Gewinne mit 4,9 % Umdrehung
Michael Vaupel in Traders Daily
vom 04. Januar 2005 12:00 Uhr
ENL5454
Ich bin gerade etwas im Stress ... muss einen Flug bekommen (werde berichten). Deshalb diesmal ein Artikel, den ich bereits im "Trader's Daily" gebracht habe ... natürlich auf den neuesten Stand gebracht (sozusagen ein Update):
Direkt zu einer Aktie, die mir ganz einfach gefällt: Die chinesische Tsingtao Brewery. Ich hatte Ihnen diesen Titel – das Unternehmen braut in China unter anderem das sogenannte "Schlappner-Beer" – bereits vorgestellt. Zunächst ein Nachtrag zum "Schlappner-Beer", denn da hat mich der Leser Frank G. aus Bonn darauf hingewiesen, dass es nicht nur Schlappner-Bier, sondern auch einen Schlappner-Hut gibt. Benannt nach Klaus Schlappner, Anfang/Mitte der 1980er Trainer von Waldhof Mannheim. Unter den Spielern, die er trainierte (den sogenannten "Waldhofbuben") befand sich übrigens auch ein junger Abwehrspieler, der später zu einem Weltstar und – meister wurde: Jürgen "Kokser" Kohler.
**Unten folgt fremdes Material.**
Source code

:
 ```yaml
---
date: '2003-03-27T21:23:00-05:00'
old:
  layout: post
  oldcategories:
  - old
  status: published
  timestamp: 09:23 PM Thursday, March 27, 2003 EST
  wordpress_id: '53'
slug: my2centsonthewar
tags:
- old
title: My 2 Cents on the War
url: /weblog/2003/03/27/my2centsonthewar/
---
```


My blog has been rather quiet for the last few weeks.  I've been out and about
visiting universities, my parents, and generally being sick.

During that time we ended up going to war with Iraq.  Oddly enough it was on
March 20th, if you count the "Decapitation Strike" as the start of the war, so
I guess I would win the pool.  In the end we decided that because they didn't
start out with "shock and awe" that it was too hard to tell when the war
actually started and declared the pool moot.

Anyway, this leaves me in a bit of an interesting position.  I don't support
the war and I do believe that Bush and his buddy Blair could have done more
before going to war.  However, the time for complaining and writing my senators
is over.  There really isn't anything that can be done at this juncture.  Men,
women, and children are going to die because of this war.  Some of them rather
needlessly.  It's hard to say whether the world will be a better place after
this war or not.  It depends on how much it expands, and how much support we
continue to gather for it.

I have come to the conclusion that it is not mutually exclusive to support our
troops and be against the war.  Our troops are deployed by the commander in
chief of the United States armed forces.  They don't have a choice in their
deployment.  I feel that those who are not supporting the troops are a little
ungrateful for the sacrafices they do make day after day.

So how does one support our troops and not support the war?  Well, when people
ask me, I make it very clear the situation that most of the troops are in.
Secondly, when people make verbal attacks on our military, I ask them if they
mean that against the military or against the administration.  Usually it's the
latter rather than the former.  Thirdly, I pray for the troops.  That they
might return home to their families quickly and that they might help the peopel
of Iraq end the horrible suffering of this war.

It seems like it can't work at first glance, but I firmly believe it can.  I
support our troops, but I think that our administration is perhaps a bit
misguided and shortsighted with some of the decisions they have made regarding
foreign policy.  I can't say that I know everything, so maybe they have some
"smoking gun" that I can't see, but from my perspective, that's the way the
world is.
Das war aber ganz bestimmt nicht der Grund dafür, dass die Chinesen ihr Bier nach Klaus Schlappner benannt haben – sondern die Tatsache, dass er auch Trainer der chinesischen Nationalmannschaft war. Und zumindest beim chinesischen Oktoberfest in Qingdao (neuer Name von Tsingtao) – das im Juli stattfindet – kennt man seinen Namen.
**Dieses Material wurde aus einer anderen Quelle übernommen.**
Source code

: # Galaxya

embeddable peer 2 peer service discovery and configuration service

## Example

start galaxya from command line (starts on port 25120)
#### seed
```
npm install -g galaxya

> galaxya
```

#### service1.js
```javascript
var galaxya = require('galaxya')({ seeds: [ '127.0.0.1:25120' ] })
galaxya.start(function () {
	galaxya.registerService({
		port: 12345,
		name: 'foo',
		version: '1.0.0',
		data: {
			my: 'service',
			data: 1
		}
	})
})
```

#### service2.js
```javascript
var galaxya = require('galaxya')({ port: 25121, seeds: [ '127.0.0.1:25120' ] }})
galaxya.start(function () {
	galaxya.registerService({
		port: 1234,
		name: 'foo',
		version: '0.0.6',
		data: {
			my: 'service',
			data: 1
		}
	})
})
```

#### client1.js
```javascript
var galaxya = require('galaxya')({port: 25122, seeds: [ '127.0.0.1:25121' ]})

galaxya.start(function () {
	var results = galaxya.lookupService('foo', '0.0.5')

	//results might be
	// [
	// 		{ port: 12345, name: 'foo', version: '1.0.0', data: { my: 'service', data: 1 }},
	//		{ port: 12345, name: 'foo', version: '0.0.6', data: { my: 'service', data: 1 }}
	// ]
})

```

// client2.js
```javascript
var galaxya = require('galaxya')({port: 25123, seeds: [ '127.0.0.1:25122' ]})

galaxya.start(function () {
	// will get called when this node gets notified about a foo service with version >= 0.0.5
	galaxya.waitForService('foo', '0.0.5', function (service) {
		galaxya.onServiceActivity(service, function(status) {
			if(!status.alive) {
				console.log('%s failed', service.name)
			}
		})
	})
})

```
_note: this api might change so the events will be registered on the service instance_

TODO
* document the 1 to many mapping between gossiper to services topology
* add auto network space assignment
Derzeit befindet sich der Titel in einer engen Trading-Range zwischen 0,70 und 0,80 Euro. Die können Sie durchaus ausreizen! Das heißt: Am unteren Ende der Range kaufen, am oberen Rand verkaufen. Ein Problem könnten natürlich die schwachen Umsätze an den deutschen Börsen sein. Das ist bei chinesischen Titeln immer ein Problem. Am besten kaufen Sie deshalb direkt in Hongkong, das ist heutzutage problemlos möglich und kostet meist auch nur ein paar Euro mehr. Erkundigen Sie sich aber bitte vorher bei Ihrer Bank/Ihrem Direkt-Broker nach den genauen Gebühren!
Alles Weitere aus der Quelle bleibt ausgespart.